Aufgrund des Einspruchs wurde die Sache vom Amtsgericht Weißenfels an das Landgericht Halle abgegeben, das den Antrag auf Wiedereinsetzung in den vorigen Stand und den Anspruch gegen den Vollstreckungsbescheid als unzulässig zurückgewiesen bzw. verworfen hat. Gegen diese Entscheidung hat der Beklagte – vertreten durch seinen erstinstanzlichen Prozeßbevollmächtigten – sofortige Beschwerde eingelegt.
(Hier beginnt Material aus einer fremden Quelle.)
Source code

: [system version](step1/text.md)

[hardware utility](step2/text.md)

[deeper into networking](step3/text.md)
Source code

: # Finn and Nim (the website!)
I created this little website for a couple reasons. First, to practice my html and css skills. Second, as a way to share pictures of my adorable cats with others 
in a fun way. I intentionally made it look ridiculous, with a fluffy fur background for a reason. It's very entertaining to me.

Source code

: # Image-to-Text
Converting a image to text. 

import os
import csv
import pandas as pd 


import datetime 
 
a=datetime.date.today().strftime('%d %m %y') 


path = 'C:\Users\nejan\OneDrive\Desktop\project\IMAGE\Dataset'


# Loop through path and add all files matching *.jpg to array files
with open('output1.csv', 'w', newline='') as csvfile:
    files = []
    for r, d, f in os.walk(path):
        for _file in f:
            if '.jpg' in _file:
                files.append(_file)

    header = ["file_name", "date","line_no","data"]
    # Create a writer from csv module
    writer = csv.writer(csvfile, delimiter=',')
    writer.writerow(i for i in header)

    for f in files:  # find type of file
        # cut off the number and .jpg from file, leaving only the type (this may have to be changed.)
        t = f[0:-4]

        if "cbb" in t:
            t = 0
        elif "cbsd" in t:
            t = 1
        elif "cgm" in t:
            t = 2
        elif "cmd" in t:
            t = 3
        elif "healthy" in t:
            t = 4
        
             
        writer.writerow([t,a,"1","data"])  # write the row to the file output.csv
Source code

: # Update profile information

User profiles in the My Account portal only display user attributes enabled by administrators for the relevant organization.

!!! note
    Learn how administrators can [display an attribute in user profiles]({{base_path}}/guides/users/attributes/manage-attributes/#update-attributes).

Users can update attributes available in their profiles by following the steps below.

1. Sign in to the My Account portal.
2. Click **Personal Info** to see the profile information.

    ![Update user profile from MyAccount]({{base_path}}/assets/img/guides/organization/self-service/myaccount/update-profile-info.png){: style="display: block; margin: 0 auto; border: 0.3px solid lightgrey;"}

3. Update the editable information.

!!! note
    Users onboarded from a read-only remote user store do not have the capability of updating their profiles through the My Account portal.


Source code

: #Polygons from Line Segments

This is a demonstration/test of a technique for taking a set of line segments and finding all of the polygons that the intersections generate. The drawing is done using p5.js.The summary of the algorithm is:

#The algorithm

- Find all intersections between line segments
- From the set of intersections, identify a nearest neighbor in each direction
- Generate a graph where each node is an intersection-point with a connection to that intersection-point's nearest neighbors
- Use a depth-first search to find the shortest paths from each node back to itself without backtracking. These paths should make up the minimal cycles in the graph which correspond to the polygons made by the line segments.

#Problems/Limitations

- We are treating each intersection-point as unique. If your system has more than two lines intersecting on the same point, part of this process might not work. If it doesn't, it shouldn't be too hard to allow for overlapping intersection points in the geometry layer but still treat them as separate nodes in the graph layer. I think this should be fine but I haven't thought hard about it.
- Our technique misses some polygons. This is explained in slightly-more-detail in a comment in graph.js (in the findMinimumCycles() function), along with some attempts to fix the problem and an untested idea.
Der Rechtsmittelschriftsatz ist an das Beschwerdegericht gerichtet und dort eingegangen; er ist von einem bei diesem Gericht nicht zugelassenen anwaltlichen Vertreter unterzeichnet worden. Mit Rücksicht hierauf hat das Beschwerdegericht das Rechtsmittel des Beklagten als unzulässig angesehen und auf seine Kosten verworfen. Gegen diese Entscheidung richtet sich die weitere sofortige Beschwerde des Beklagten, die dessen bei dem Beschwerdegericht zugelassener Prozeßbevollmächtigter bei diesem Gericht eingelegt hat.
II. Die weitere sofortige Beschwerde ist zulässig.
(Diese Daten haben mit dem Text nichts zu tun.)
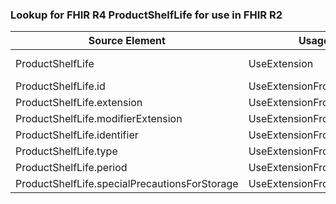 ### Lookup for FHIR R4 ProductShelfLife for use in FHIR R2

| Source Element | Usage | Target |
| -------------- | ----- | ------ |
| ProductShelfLife | UseExtension | http://hl7.org/fhir/4.0/StructureDefinition/extension-ProductShelfLife |
| ProductShelfLife.id | UseExtensionFromAncestor | - |
| ProductShelfLife.extension | UseExtensionFromAncestor | - |
| ProductShelfLife.modifierExtension | UseExtensionFromAncestor | - |
| ProductShelfLife.identifier | UseExtensionFromAncestor | - |
| ProductShelfLife.type | UseExtensionFromAncestor | - |
| ProductShelfLife.period | UseExtensionFromAncestor | - |
| ProductShelfLife.specialPrecautionsForStorage | UseExtensionFromAncestor | - |
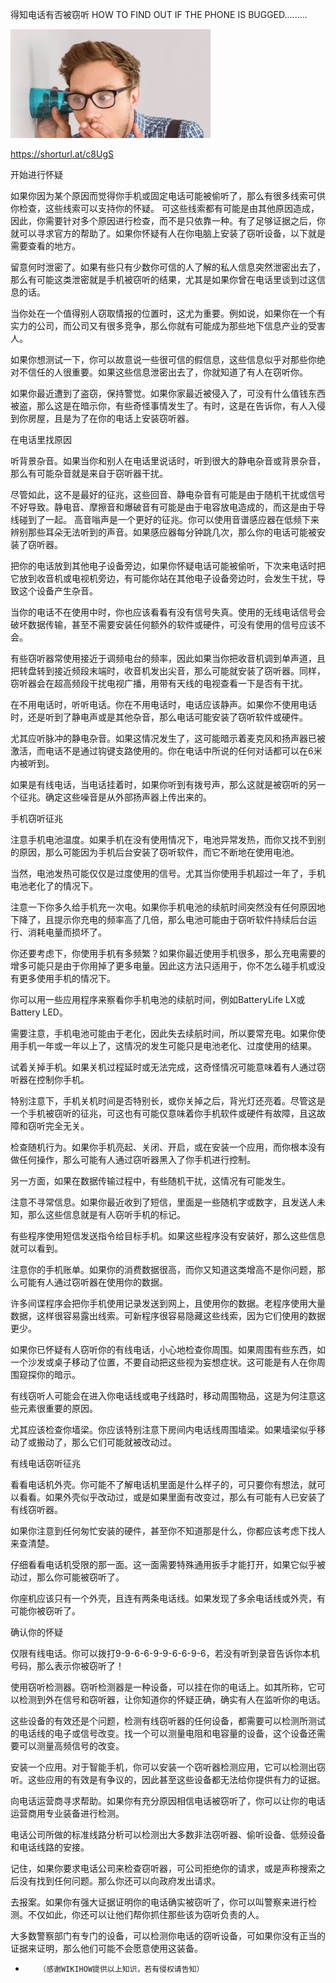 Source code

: 得知电话有否被窃听 HOW TO FIND OUT IF THE PHONE IS BUGGED.........


![得知电话有否被窃听 HOW TO FIND OUT IF THE PHONE IS BUGGED](https://github.com/ywangnccu/ywang/blob/main/images/Bug.jpg)

https://shorturl.at/c8UgS


开始进行怀疑

如果你因为某个原因而觉得你手机或固定电话可能被偷听了，那么有很多线索可供你检查，这些线索可以支持你的怀疑。
可这些线索都有可能是由其他原因造成，因此，你需要针对多个原因进行检查，而不是只依靠一种。有了足够证据之后，你就可以寻求官方的帮助了。如果你怀疑有人在你电脑上安装了窃听设备，以下就是需要查看的地方。

留意何时泄密了。如果有些只有少数你可信的人了解的私人信息突然泄密出去了，那么有可能这类泄密就是手机被窃听的结果，尤其是如果你曾在电话里谈到过这信息的话。

当你处在一个值得别人窃取情报的位置时，这尤为重要。例如说，如果你在一个有实力的公司，而公司又有很多竞争，那么你就有可能成为那些地下信息产业的受害人。

如果你想测试一下，你可以故意说一些很可信的假信息，这些信息似乎对那些你绝对不信任的人很重要。如果这些信息泄密出去了，你就知道了有人在窃听你。

如果你最近遭到了盗窃，保持警觉。如果你家最近被侵入了，可没有什么值钱东西被盗，那么这是在暗示你，有些奇怪事情发生了。有时，这是在告诉你，有人入侵到你房屋，且是为了在你的电话上安装窃听器。

在电话里找原因

听背景杂音。如果当你和别人在电话里说话时，听到很大的静电杂音或背景杂音，那么有可能杂音就是来自于窃听器干扰。

尽管如此，这不是最好的征兆，这些回音、静电杂音有可能是由于随机干扰或信号不好导致。静电音、摩擦音和爆破音有可能是由于电容放电造成的，而这是由于导线碰到了一起。
高音嗡声是一个更好的征兆。你可以使用音谱感应器在低频下来辨别那些耳朵无法听到的声音。如果感应器每分钟跳几次，那么你的电话可能被安装了窃听器。

把你的电话放到其他电子设备旁边，如果你怀疑电话可能被偷听，下次来电话时把它放到收音机或电视机旁边，有可能你站在其他电子设备旁边时，会发生干扰，导致这个设备产生杂音。

当你的电话不在使用中时，你也应该看看有没有信号失真。使用的无线电话信号会破坏数据传输，甚至不需要安装任何额外的软件或硬件，可没有使用的信号应该不会。

有些窃听器常使用接近于调频电台的频率，因此如果当你把收音机调到单声道，且把转盘转到接近频段末端时，收音机发出尖音，那么可能就安装了窃听器。同样，窃听器会在超高频段干扰电视广播，用带有天线的电视查看一下是否有干扰。

在不用电话时，听听电话。你在不用电话时，电话应该静声。如果你不使用电话时，还是听到了静电声或是其他杂音，那么电话可能安装了窃听软件或硬件。

尤其应听脉冲的静电杂音。如果这情况发生了，这可能暗示着麦克风和扬声器已被激活，而电话不是通过钩键支路使用的。你在电话中所说的任何对话都可以在6米内被听到。

如果是有线电话，当电话挂着时，如果你听到有拨号声，那么这就是被窃听的另一个征兆。确定这些噪音是从外部扬声器上传出来的。

手机窃听征兆

注意手机电池温度。如果手机在没有使用情况下，电池异常发热，而你又找不到别的原因，那么可能因为手机后台安装了窃听软件，而它不断地在使用电池。

当然，电池发热可能仅仅是过度使用的信号。尤其当你使用手机超过一年了，手机电池老化了的情况下。


注意一下你多久给手机充一次电。如果你手机电池的续航时间突然没有任何原因地下降了，且提示你充电的频率高了几倍，那么电池可能由于窃听软件持续后台运行、消耗电量而损坏了。

你还要考虑下，你使用手机有多频繁？如果你最近使用手机很多，那么充电需要的增多可能只是由于你用掉了更多电量。因此这方法只适用于，你不怎么碰手机或没有更多使用手机的情况下。

你可以用一些应用程序来察看你手机电池的续航时间，例如BatteryLife LX或Battery LED。

需要注意，手机电池可能由于老化，因此失去续航时间，所以要常充电。如果你使用手机一年或一年以上了，这情况的发生可能只是电池老化、过度使用的结果。

试着关掉手机。如果关机过程延时或无法完成，这奇怪情况可能意味着有人通过窃听器在控制你手机。

特别注意下，手机关机时间是否特别长，或你关掉之后，背光灯还亮着。尽管这是一个手机被窃听的征兆，可这也有可能仅意味着你手机软件或硬件有故障，且这故障和窃听完全无关。


检查随机行为。如果你手机亮起、关闭、开启，或在安装一个应用，而你根本没有做任何操作，那么可能有人通过窃听器黑入了你手机进行控制。

另一方面，如果在数据传输过程中，有些随机干扰，这情况有可能发生。

注意不寻常信息。如果你最近收到了短信，里面是一些随机字或数字，且发送人未知，那么这些信息就是有人窃听手机的标记。

有些程序使用短信发送指令给目标手机。如果这些程序没有安装好，那么这些信息就可以看到。

注意你的手机账单。如果你的消费数据很高，而你又知道这类增高不是你问题，那么可能有人通过窃听器在使用你的数据。

许多间谍程序会把你手机使用记录发送到网上，且使用你的数据。老程序使用大量数据，这样很容易露出线索。可新程序很容易隐藏这些线索，因为它们使用的数据更少。

如果你已怀疑有人窃听你的有线电话，小心地检查你周围。如果周围有些东西，如一个沙发或桌子移动了位置，不要自动把这些视为妄想症状。这可能是有人在你周围窥探你的暗示。

有线窃听人可能会在进入你电话线或电子线路时，移动周围物品，这是为何注意这些元素很重要的原因。

尤其应该检查你墙梁。你应该特别注意下房间内电话线周围墙梁。如果墙梁似乎移动了或搬动了，那么它们可能就被改动过。

有线电话窃听征兆

看看电话机外壳。你可能不了解电话机里面是什么样子的，可只要你有想法，就可以看看。如果外壳似乎改动过，或是如果里面有改变过，那么有可能有人已安装了有线窃听器。

如果你注意到任何匆忙安装的硬件，甚至你不知道那是什么，你都应该考虑下找人来查清楚。

仔细看看电话机受限的那一面。这一面需要特殊通用扳手才能打开，如果它似乎被动过，那么你可能被窃听了。

你座机应该只有一个外壳，且连有两条电话线。如果发现了多余电话线或外壳，有可能你被窃听了。

确认你的怀疑

仅限有线电话。你可以拨打9-9-6-6-9-9-6-6-9-6，若没有听到录音告诉你本机号码，那么表示你被窃听了！

使用窃听检测器。窃听检测器是一种设备，可以挂在你的电话上。如其所称，它可以检测到外在信号和窃听器，让你知道你的怀疑正确，确实有人在监听你的电话。

这些设备的有效还是个问题，检测有线窃听器的任何设备，都需要可以检测所测试的电话线的电子或信号改变。找一个可以测量电阻和电容量的设备，这个设备还需要可以测量高频信号的改变。

安装一个应用。对于智能手机，你可以安装一个窃听器检测应用，它可以检测出窃听。这些应用的有效是有争议的，因此甚至这些设备都无法给你提供有力的证据。

向电话运营商寻求帮助。如果你有充分原因相信电话被窃听了，你可以让你的电话运营商用专业装备进行检测。

电话公司所做的标准线路分析可以检测出大多数非法窃听器、偷听设备、低频设备和电话线路的安接。

记住，如果你要求电话公司来检查窃听器，可公司拒绝你的请求，或是声称搜索之后没有找到任何问题。那么你还可以向政府发出请求。

去报案。如果你有强大证据证明你的电话确实被窃听了，你可以叫警察来进行检测。不仅如此，你还可以让他们帮你抓住那些该为窃听负责的人。

大多数警察部门有专门的设备，可以检测你电话的窃听设备，可如果你没有正当的证据来证明，那么他们可能不会愿意使用这装备。

-        （感谢WIKIHOW提供以上知识，若有侵权请告知）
1. Das Rechtsmittel ist statthaft und zulässig. Allerdings können nach § 568 Abs. 2 ZPO, dessen Regelungen für die sofortige Beschwerde entsprechend heranzuziehen sind (vgl. Zöller/Gummer, aaO, § 577 ZPO Rdn. 19), Entscheidungen des Beschwerdegerichts mit der weiteren Beschwerde nur dann angegriffen werden, wenn das Gesetz eine solche Anfechtungsmöglichkeit bestimmt. Für die hier vorliegende Beschwerde ergibt sich diese indessen aus § 568 a ZPO, nach dem Beschlüsse der Oberlandesgerichte, durch die über eine sofortige Beschwerde gegen die Verwerfung des Einspruchs gegen ein Versäumnisurteil entschieden wird, der sofortigen weiteren Beschwerde unterliegen, sofern gegen ein Urteil gleichen Inhalts die Revision stattfinden würde. Das schließt in Fallgestaltungen wie der vorliegenden die Zulässigkeit des Rechtsmittels zum Bundesgerichtshof ein. Insoweit ist anerkannt, daß eine Entscheidung, mit der – wie hier – das Rechtsmittel gegen die Verwerfung des Einspruchs auch seinerseits als unzulässig verworfen wird, nach dem Rechtsgedanken des § 547 ZPO ohne Rücksicht auf den Wert des Streitgegenstandes zum BGH angefochten werden kann (BGH NJW 1979, 218; Musielak/Ball, § 568 a ZPO Rdn. 3; Stein/Jonas/Grunsky, ZPO, 21. Aufl., § 568 a ZPO Rdn. 5; Thomas/Putzo, § 568 a ZPO Rdn. 7; Zöller/Gummer, § 568 a ZPO Rdn. 3 jeweils m.w.N.) und dies auch im Rahmen des § 568 a ZPO zu beachten ist, auch wenn § 547 ZPO dort nicht ausdrücklich aufgeführt ist. Seine Anwendbarkeit ergibt sich aus dem Zweck der Regelung, nach dem eine Verwerfung des Einspruchs durch Beschluß unter den gleichen Voraussetzungen wie eine aufgrund mündlicher Verhandlung ergangene Entscheidung der Anfechtung unterliegen soll (allg. M.; vgl. statt aller Musielak/Ball, ZPO, § 568 a Rdn. 1; Thomas/Putzo, § 568 a ZPO Rdn. 7; Zöller/Gummer, § 568 a ZPO Rdn. 5). Einem Versäumnisurteil in diesem Sinne steht nach § 700 Abs. 1 ZPO der für vollstreckbar erklärte Vollstreckungsbescheid gleich, bei dem Entscheidungen über die Verwerfung des Einspruchs daher unter den gleichen Voraussetzungen wie bei einem Versäumnisurteil angefochten werden können. Diese gelten auch für Rechtsmittel gegen die Entscheidung, mit der – wie hier – eine Wiedereinsetzung in den vorigen Stand versagt worden ist. Diese ist unter den gleichen Voraussetzungen wie die Entscheidung zur Sache anfechtbar (vgl. Zöller/Greger, § 238 ZPO Rdn. 7 m.w.N.).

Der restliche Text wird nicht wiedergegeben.